(Extracted information)
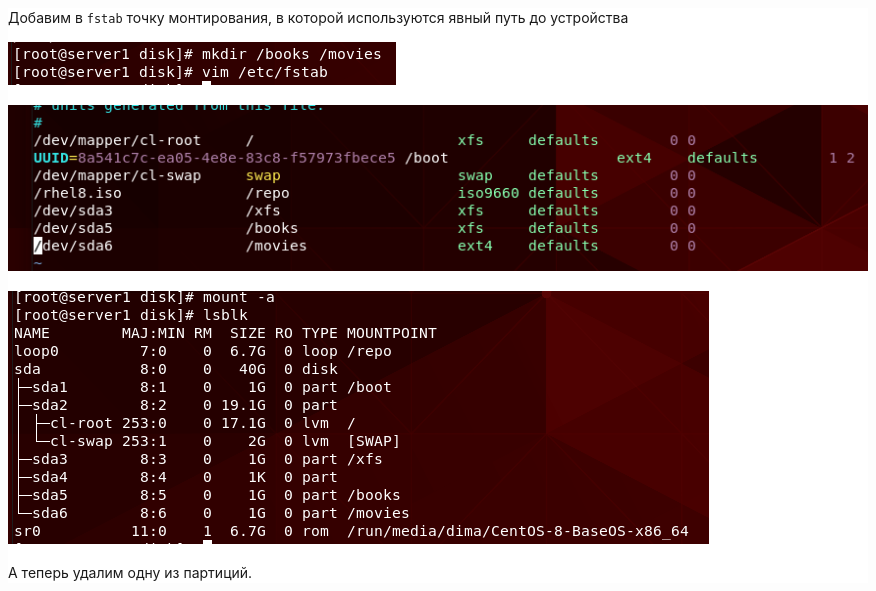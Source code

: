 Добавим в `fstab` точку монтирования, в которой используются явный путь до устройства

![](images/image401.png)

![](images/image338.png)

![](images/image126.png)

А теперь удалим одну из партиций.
(End Extracted information)
(Extracted information)
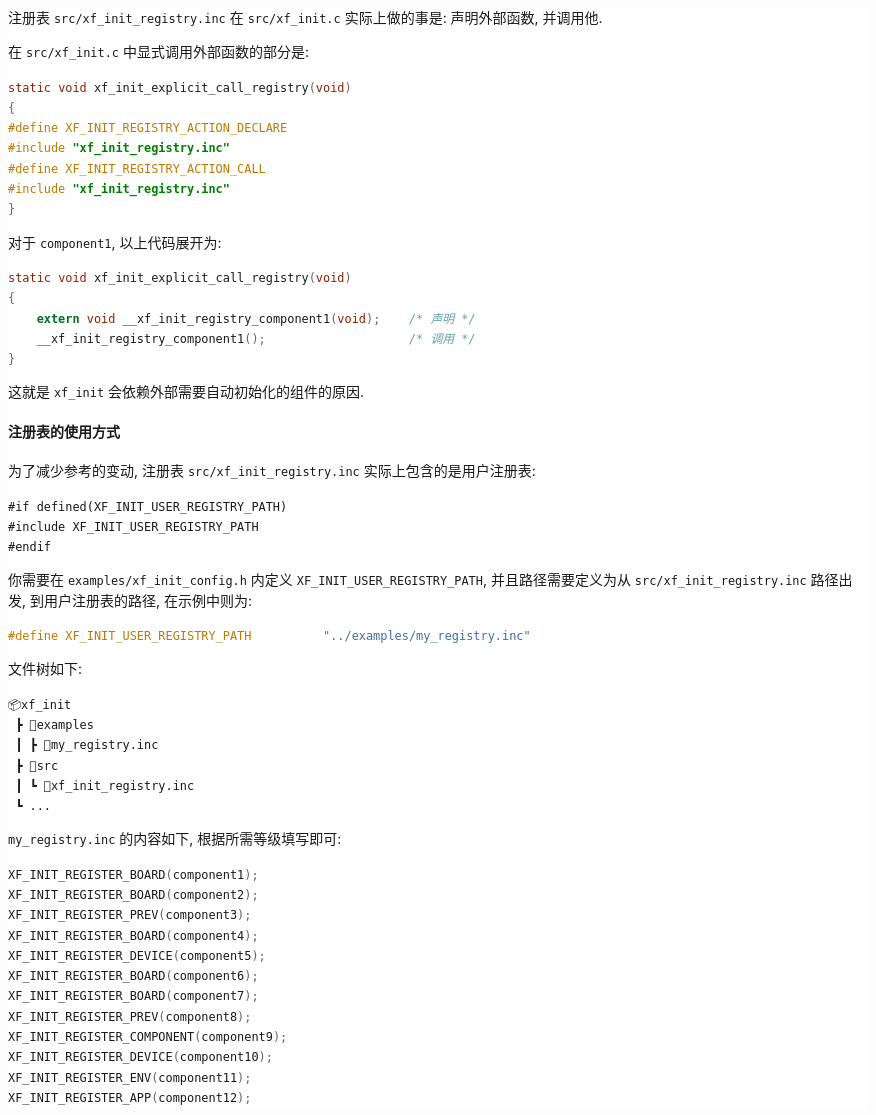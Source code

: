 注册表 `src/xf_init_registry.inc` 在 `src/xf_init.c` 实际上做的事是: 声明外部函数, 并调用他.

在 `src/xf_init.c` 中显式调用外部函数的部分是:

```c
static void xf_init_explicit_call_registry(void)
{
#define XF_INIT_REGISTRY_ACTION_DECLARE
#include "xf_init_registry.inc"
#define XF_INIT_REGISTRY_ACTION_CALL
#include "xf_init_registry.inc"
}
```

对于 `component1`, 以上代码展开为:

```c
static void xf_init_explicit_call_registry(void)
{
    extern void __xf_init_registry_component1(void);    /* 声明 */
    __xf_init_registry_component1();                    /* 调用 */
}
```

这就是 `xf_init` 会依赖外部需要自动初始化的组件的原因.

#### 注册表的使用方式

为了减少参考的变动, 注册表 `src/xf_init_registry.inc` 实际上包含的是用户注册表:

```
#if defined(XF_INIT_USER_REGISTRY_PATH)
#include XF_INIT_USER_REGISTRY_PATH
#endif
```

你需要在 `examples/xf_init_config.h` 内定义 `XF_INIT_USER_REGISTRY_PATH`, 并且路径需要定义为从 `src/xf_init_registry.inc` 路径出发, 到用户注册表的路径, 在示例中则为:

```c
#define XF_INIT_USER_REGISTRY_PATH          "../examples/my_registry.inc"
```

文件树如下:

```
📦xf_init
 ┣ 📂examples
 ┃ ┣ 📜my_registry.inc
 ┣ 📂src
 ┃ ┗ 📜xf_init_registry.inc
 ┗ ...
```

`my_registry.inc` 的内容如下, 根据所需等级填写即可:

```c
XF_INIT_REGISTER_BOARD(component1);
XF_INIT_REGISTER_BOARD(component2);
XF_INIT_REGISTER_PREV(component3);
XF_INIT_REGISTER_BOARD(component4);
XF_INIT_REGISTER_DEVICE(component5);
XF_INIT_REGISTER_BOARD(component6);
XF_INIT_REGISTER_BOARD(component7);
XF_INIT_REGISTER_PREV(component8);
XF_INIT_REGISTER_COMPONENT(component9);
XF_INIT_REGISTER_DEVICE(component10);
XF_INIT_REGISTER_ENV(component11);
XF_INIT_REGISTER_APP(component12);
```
(End Extracted information)
#### Activity
Bring together each line above where the string "images" turns up.

#### Answer to this exercise
![](images/image401.png)
![](images/image338.png)
![](images/image126.png)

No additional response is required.